Exercise — Tell how many lines in the data below hold the string "optional"; give nothing but the number.

+++ Record extracts

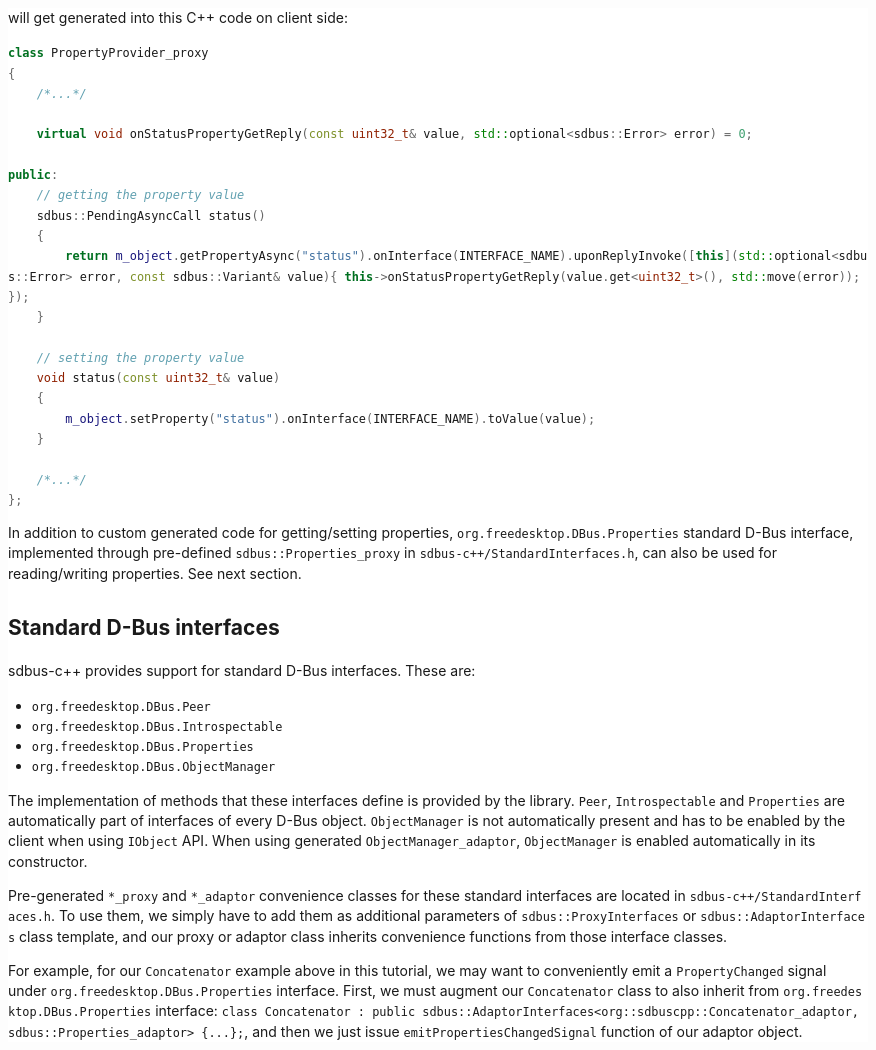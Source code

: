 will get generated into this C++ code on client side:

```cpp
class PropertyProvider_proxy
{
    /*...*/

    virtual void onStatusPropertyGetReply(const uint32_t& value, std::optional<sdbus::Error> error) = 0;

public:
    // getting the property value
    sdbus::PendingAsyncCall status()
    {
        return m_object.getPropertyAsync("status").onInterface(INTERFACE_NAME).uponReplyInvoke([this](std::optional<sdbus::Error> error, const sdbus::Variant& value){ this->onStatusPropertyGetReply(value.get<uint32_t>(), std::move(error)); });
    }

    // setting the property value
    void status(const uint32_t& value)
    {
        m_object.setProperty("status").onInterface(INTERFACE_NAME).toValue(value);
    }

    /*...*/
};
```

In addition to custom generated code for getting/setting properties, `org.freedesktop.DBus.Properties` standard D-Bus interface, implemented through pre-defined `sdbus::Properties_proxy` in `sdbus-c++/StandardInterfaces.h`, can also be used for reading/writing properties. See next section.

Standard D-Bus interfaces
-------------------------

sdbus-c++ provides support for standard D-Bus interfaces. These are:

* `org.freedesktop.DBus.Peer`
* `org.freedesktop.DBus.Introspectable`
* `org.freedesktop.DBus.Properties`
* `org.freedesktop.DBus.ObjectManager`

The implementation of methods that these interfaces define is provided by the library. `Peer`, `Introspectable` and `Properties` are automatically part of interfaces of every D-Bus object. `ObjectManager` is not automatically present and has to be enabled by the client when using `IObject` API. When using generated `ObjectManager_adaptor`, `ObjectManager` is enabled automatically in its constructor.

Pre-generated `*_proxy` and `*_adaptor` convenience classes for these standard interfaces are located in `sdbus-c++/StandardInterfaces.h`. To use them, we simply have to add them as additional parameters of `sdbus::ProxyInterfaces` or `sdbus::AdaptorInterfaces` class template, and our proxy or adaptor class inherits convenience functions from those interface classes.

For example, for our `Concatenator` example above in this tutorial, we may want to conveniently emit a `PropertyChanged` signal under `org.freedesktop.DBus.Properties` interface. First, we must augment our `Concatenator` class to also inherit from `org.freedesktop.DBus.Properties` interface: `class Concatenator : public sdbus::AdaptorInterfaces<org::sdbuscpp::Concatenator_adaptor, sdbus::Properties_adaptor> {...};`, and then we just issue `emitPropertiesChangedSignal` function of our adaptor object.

++++++

Answer to the exercise — 2